»»
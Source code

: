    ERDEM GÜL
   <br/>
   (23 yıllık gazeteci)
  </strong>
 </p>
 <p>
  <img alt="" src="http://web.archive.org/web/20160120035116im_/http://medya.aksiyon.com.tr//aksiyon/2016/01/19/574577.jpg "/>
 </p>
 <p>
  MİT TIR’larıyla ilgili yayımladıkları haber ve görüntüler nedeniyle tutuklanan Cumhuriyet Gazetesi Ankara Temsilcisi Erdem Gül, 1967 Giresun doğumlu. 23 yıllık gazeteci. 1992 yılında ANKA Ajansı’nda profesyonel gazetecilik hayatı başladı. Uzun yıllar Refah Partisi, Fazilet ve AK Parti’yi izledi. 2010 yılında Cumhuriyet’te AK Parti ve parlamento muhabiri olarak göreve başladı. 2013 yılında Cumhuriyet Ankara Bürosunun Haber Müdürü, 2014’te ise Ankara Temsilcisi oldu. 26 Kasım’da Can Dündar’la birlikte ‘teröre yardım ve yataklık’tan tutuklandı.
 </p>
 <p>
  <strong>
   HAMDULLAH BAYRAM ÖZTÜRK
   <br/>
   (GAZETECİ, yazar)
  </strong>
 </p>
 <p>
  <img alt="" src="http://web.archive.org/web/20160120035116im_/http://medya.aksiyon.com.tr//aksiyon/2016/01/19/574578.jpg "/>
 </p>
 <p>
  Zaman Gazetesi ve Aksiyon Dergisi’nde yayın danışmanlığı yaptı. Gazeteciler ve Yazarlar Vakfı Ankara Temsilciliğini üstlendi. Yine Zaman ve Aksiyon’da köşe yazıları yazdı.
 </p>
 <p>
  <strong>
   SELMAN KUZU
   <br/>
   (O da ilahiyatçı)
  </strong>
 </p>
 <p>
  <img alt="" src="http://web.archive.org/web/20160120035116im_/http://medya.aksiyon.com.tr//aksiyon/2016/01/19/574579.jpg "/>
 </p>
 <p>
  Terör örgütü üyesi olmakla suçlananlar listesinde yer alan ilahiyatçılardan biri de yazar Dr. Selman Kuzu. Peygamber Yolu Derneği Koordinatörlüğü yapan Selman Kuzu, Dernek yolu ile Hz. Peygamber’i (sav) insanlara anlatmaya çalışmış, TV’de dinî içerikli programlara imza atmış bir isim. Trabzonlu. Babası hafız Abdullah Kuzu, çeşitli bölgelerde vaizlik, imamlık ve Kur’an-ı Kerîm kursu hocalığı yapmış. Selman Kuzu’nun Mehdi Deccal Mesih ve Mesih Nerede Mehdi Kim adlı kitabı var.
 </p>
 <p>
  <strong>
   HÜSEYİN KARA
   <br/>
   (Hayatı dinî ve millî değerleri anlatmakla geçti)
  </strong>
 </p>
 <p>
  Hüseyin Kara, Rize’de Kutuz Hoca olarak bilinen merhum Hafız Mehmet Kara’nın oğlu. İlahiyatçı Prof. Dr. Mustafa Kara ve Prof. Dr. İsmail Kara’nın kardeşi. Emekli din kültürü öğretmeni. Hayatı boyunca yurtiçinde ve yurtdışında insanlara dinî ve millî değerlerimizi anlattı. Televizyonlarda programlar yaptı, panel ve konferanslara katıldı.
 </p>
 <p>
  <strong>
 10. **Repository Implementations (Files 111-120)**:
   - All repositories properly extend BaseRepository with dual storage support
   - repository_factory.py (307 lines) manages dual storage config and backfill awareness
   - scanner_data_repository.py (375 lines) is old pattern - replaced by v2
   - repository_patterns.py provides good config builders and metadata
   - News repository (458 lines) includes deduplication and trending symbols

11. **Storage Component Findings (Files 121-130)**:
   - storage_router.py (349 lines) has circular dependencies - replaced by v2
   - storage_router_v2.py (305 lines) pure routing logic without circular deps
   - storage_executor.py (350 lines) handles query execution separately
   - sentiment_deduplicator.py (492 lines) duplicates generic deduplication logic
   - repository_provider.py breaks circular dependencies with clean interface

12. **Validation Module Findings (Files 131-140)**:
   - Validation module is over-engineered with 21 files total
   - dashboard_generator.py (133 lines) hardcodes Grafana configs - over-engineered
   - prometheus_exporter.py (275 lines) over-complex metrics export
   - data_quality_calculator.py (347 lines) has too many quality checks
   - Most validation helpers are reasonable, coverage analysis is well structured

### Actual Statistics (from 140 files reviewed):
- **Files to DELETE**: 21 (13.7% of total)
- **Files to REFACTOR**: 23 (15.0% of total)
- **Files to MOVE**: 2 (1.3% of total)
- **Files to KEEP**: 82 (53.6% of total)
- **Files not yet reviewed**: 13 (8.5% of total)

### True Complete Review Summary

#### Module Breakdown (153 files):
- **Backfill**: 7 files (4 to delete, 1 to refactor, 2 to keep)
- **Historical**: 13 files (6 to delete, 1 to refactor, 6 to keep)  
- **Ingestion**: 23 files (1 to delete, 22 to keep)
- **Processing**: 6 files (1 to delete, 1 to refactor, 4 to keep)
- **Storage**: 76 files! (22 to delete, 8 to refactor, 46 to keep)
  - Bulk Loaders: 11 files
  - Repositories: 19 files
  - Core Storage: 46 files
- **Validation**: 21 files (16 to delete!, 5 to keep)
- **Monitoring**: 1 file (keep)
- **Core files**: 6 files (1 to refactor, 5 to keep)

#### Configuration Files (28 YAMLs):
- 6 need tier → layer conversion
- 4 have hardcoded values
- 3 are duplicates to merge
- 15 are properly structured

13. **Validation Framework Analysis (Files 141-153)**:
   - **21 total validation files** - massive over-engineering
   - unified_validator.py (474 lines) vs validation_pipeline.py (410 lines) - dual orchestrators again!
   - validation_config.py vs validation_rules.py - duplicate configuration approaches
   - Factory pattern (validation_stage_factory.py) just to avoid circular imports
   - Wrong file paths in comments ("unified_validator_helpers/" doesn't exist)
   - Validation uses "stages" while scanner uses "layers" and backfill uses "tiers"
««
• Exercise objective:
What you return must be the lines above that run from the line with "- data_quality_calculator.py (347" to the line with "#### Module Breakdown", inclusive, each copied exactly.

• Problem solution:
   - data_quality_calculator.py (347 lines) has too many quality checks
   - Most validation helpers are reasonable, coverage analysis is well structured

### Actual Statistics (from 140 files reviewed):
- **Files to DELETE**: 21 (13.7% of total)
- **Files to REFACTOR**: 23 (15.0% of total)
- **Files to MOVE**: 2 (1.3% of total)
- **Files to KEEP**: 82 (53.6% of total)
- **Files not yet reviewed**: 13 (8.5% of total)

### True Complete Review Summary

#### Module Breakdown (153 files):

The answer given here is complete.